4th Ave. and 86th Street is scene of numerous crashes, members say
By Paula Katinas
Brooklyn Daily Eagle
A heavily trafficked Bay Ridge street corner that has been the scene of numerous car accidents in recent years should have a traffic agent to help move things along smoothly, members of Community Board 10 contended.
Members of the board’s Traffic and Transportation Committee are demanding that the New York Police Department (NYPD) assign a traffic agent to the intersection of Fourth Avenue and 86th Street. “It is the second highest collision area in Community Board 10,” Committee Chairman Doris Cruz told two NYPD officials at a meeting on Jan. 8.
The number of car crashes at the corner is second only to the intersection of Sixth Avenue and 65th Street, where the entrance to the Gowanus Expressway is located, board members said.
“We really need someone at 86th and Fourth,” Board Chairman Brian Kieran said.
Board members pointed out that the intersection of Fourth Avenue and 86th Street is a transportation hub with five bus lines (B1, B16, S53, S79 and S93), the R subway train, thousands of cars and thousands of pedestrians all intersecting.
An estimated 16,000 people are getting on and off buses and entering and exiting the subway station each day, Cruz said.
The corner also marks the gateway to the 86th Street Bay Ridge Business Improvement District, an area that attracts thousands of shoppers a day, she said.
Among the traffic dangers, according to board members: drivers making turns who don’t give pedestrians the right of way, drivers who park in bus stops, pedestrians who jaywalk, either by crossing against the light or cross in the middle of the street, and simply the sheer volume of traffic.
Joseph Ellis, the NYPD’s citywide traffic manager, listened to committee members with a sympathetic ear, but said he couldn’t promise them an agent for the busy intersection.
The NYPD has only 186 traffic agents to deploy to street corners for all of Brooklyn, all of Staten Island, and lower Manhattan, he said. The number does not include officers who write summonses for parking moving violations.

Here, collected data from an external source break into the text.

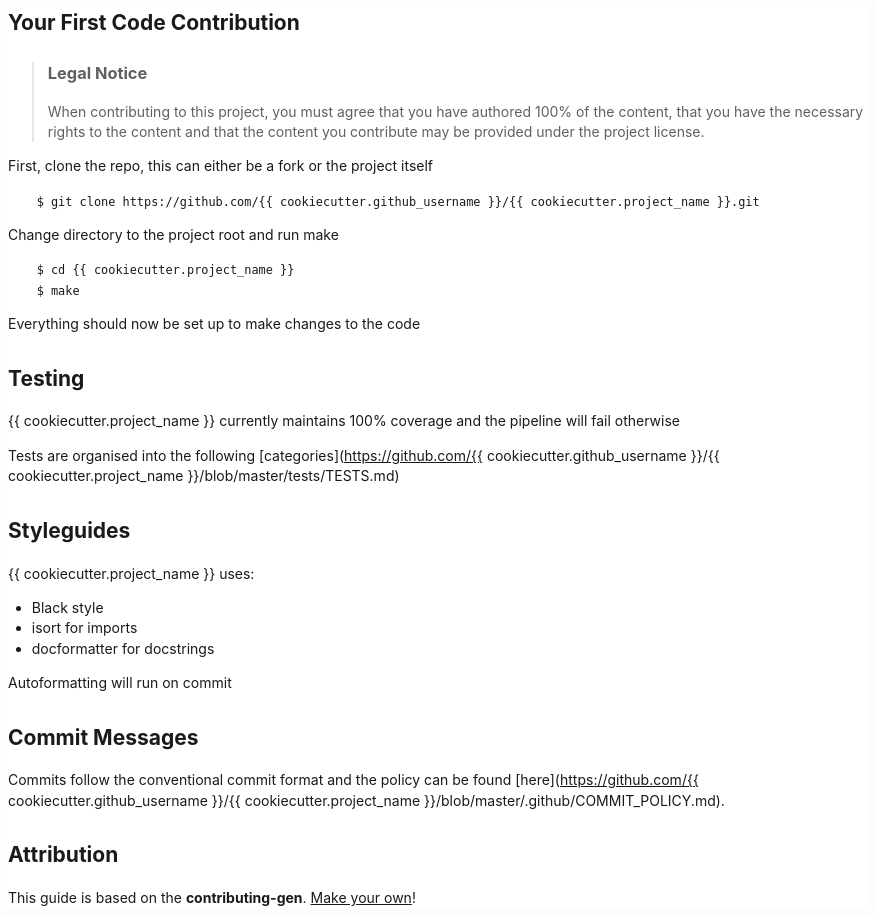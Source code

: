

## Your First Code Contribution

> ### Legal Notice 
>
> When contributing to this project, you must agree that you have authored 100% of the content, that you have the necessary rights to the content and that the content you contribute may be provided under the project license.

First, clone the repo, this can either be a fork or the project itself

```shell
    $ git clone https://github.com/{{ cookiecutter.github_username }}/{{ cookiecutter.project_name }}.git
```

Change directory to the project root and run make

```shell
    $ cd {{ cookiecutter.project_name }}
    $ make
```

Everything should now be set up to make changes to the code

## Testing

{{ cookiecutter.project_name }} currently maintains 100% coverage and the pipeline will fail otherwise

Tests are organised into the following
[categories](https://github.com/{{ cookiecutter.github_username }}/{{ cookiecutter.project_name }}/blob/master/tests/TESTS.md)

## Styleguides

{{ cookiecutter.project_name }} uses:

- Black style
- isort for imports
- docformatter for docstrings

Autoformatting will run on commit

## Commit Messages

Commits follow the conventional commit format and the policy can be found
[here](https://github.com/{{ cookiecutter.github_username }}/{{ cookiecutter.project_name }}/blob/master/.github/COMMIT_POLICY.md).

## Attribution

This guide is based on the **contributing-gen**. [Make your own](https://github.com/bttger/contributing-gen)!
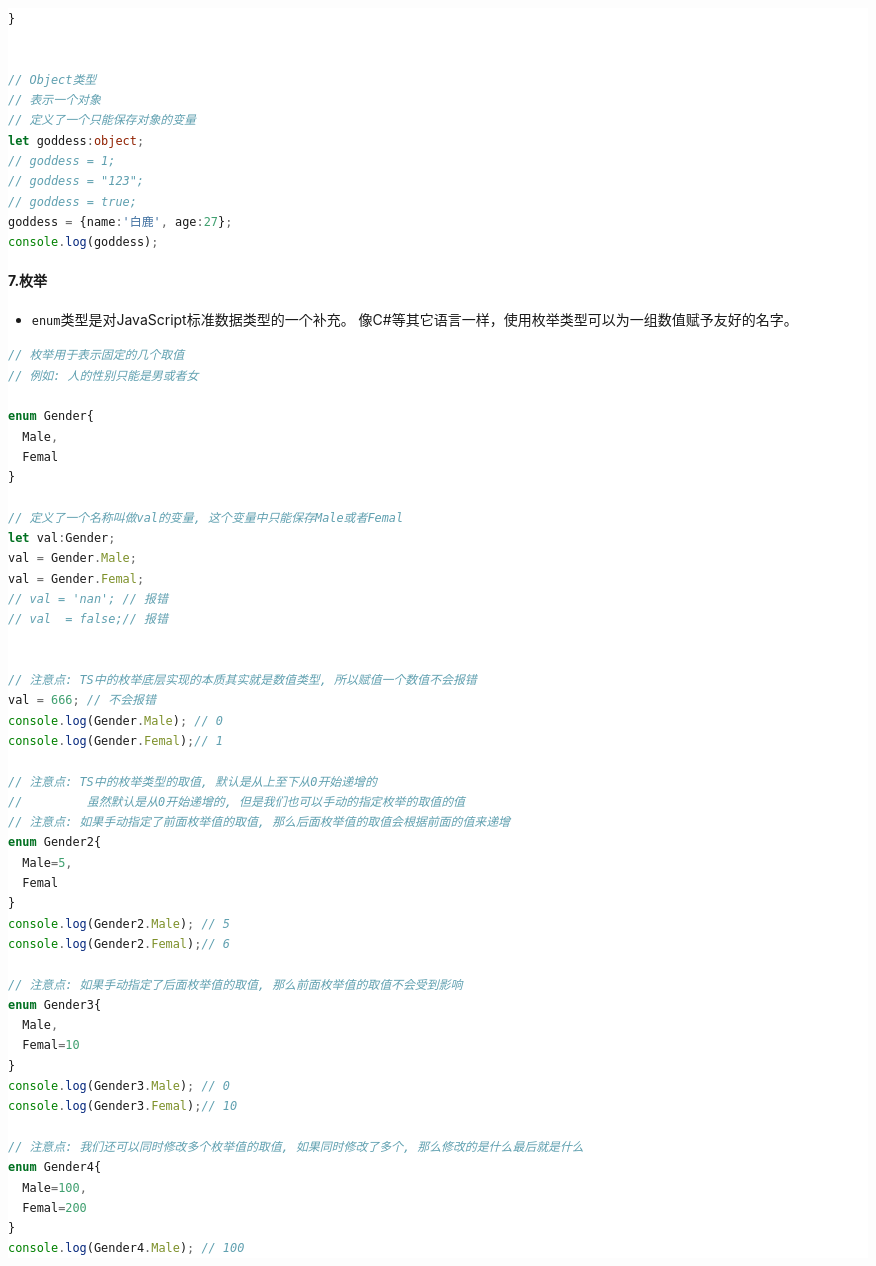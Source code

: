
 ```typescript
}


// Object类型
// 表示一个对象
// 定义了一个只能保存对象的变量
let goddess:object; 
// goddess = 1;
// goddess = "123";
// goddess = true;
goddess = {name:'白鹿', age:27};
console.log(goddess);
```

#### 7.枚举

- `enum`类型是对JavaScript标准数据类型的一个补充。 像C#等其它语言一样，使用枚举类型可以为一组数值赋予友好的名字。

```typescript
// 枚举用于表示固定的几个取值
// 例如: 人的性别只能是男或者女

enum Gender{ 
  Male,
  Femal
}

// 定义了一个名称叫做val的变量, 这个变量中只能保存Male或者Femal
let val:Gender; 
val = Gender.Male;
val = Gender.Femal;
// val = 'nan'; // 报错
// val  = false;// 报错


// 注意点: TS中的枚举底层实现的本质其实就是数值类型, 所以赋值一个数值不会报错
val = 666; // 不会报错
console.log(Gender.Male); // 0
console.log(Gender.Femal);// 1

// 注意点: TS中的枚举类型的取值, 默认是从上至下从0开始递增的
//         虽然默认是从0开始递增的, 但是我们也可以手动的指定枚举的取值的值
// 注意点: 如果手动指定了前面枚举值的取值, 那么后面枚举值的取值会根据前面的值来递增
enum Gender2{ 
  Male=5,
  Femal
}
console.log(Gender2.Male); // 5
console.log(Gender2.Femal);// 6

// 注意点: 如果手动指定了后面枚举值的取值, 那么前面枚举值的取值不会受到影响
enum Gender3{ 
  Male,
  Femal=10
}
console.log(Gender3.Male); // 0
console.log(Gender3.Femal);// 10

// 注意点: 我们还可以同时修改多个枚举值的取值, 如果同时修改了多个, 那么修改的是什么最后就是什么
enum Gender4{ 
  Male=100,
  Femal=200
}
console.log(Gender4.Male); // 100
```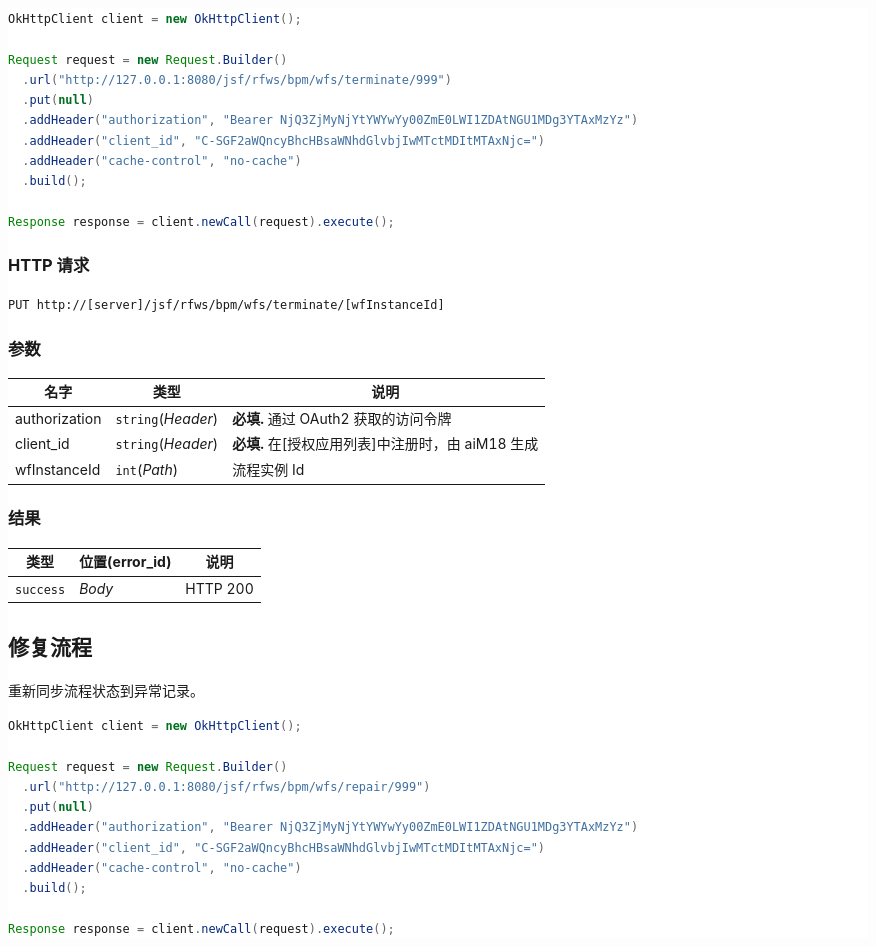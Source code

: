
 ```java
OkHttpClient client = new OkHttpClient();

Request request = new Request.Builder()
  .url("http://127.0.0.1:8080/jsf/rfws/bpm/wfs/terminate/999")
  .put(null)
  .addHeader("authorization", "Bearer NjQ3ZjMyNjYtYWYwYy00ZmE0LWI1ZDAtNGU1MDg3YTAxMzYz")
  .addHeader("client_id", "C-SGF2aWQncyBhcHBsaWNhdGlvbjIwMTctMDItMTAxNjc=")
  .addHeader("cache-control", "no-cache")
  .build();

Response response = client.newCall(request).execute();
```



### HTTP 请求

`PUT http://[server]/jsf/rfws/bpm/wfs/terminate/[wfInstanceId]`



### 参数

| 名字          | 类型               | 说明                              |
| ------------- | ------------------ | ---------------------------------------- |
| authorization | `string`(*Header*) | **必填.** 通过 OAuth2 获取的访问令牌 |
| client_id     | `string`(*Header*) | **必填.** 在[授权应用列表]中注册时，由 aiM18 生成 |
| wfInstanceId  | `int`(*Path*)      | 流程实例 Id                     |



### 结果

| 类型      | 位置(error_id) | 说明 |
| --------- | ------------------ | ----------- |
| `success` | *Body*             | HTTP 200    |



## 修复流程

重新同步流程状态到异常记录。

```java
OkHttpClient client = new OkHttpClient();

Request request = new Request.Builder()
  .url("http://127.0.0.1:8080/jsf/rfws/bpm/wfs/repair/999")
  .put(null)
  .addHeader("authorization", "Bearer NjQ3ZjMyNjYtYWYwYy00ZmE0LWI1ZDAtNGU1MDg3YTAxMzYz")
  .addHeader("client_id", "C-SGF2aWQncyBhcHBsaWNhdGlvbjIwMTctMDItMTAxNjc=")
  .addHeader("cache-control", "no-cache")
  .build();

Response response = client.newCall(request).execute();
```
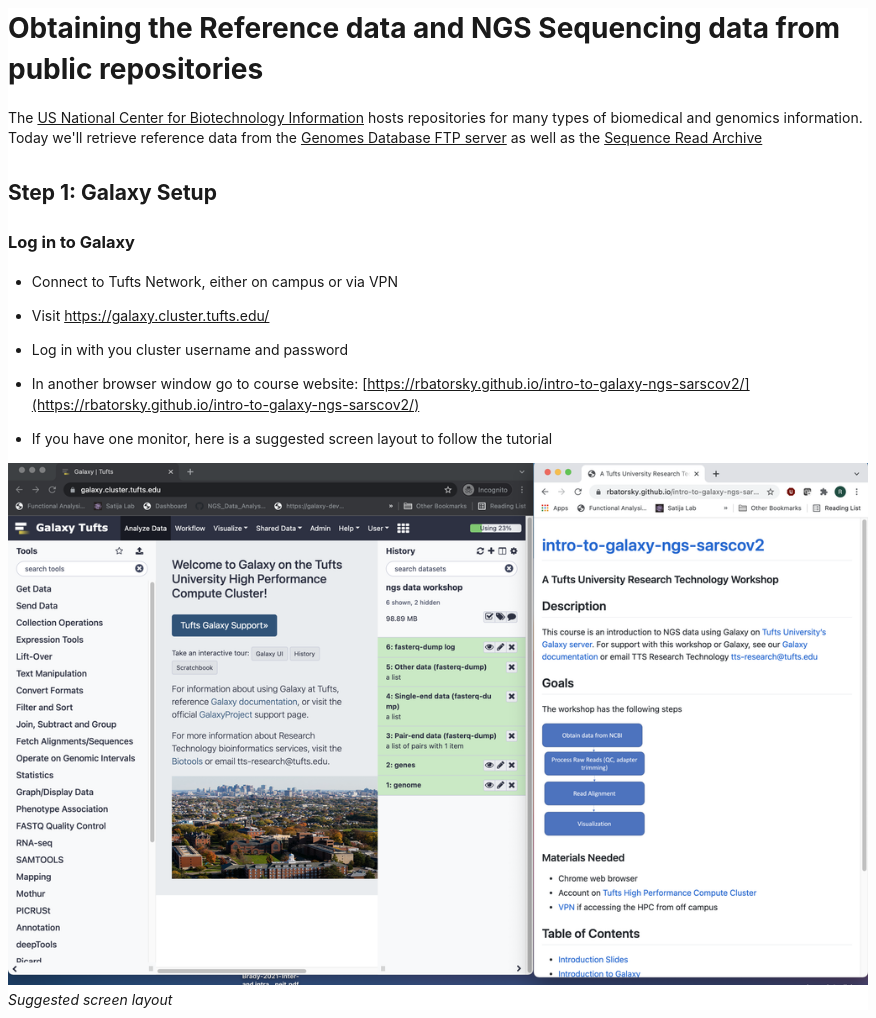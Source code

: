 # Obtaining the Reference data and NGS Sequencing data from public repositories

The [US National Center for Biotechnology Information](https://www.ncbi.nlm.nih.gov/) hosts repositories for many types of biomedical and genomics information. Today we'll retrieve reference data from the [Genomes Database FTP server](https://ftp.ncbi.nlm.nih.gov/genomes/) as well as the [Sequence Read Archive](https://www.ncbi.nlm.nih.gov/sra) 

## Step 1: Galaxy Setup

### Log in to Galaxy
- Connect to Tufts Network, either on campus or via VPN

- Visit https://galaxy.cluster.tufts.edu/

- Log in with you cluster username and password

- In another browser window go to course website: 
[https://rbatorsky.github.io/intro-to-galaxy-ngs-sarscov2/](https://rbatorsky.github.io/intro-to-galaxy-ngs-sarscov2/)

- If you have one monitor, here is a suggested screen layout to follow the tutorial

<img src="../img/data/two_screens.png" width="900">*Suggested screen layout*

“I’m robbing Peter to pay Paul,” he told the committee, explaining how 186 agents are assigned in a wide urban area with many busy street corners.
Still, Ellis hinted that the situation isn’t hopeless. A new class is graduating from the Police Academy and if some of those new officers are assigned to his command, he would make Fourth Avenue and 86th Street one of his top priorities.
Short of putting an agent on the corner, there are steps that can be taken, according to Donald Powe, who works with Ellis. Powe suggested that the board request additional cops, not to direct traffic but to enforce the rules of the road and hand out summonses to drivers who violate the law. “The local precinct can handle that,” he said.
In addition, Powe suggested that a re-design of the traffic signal at the intersection to include installation of a turn signal, could help alleviate problems. A turn signal would give pedestrians a few seconds to cross the street before drivers are allowed to make the turn.
Powe also said repainting the roadway markings would help. The crosswalks, for example, have largely faded, he said.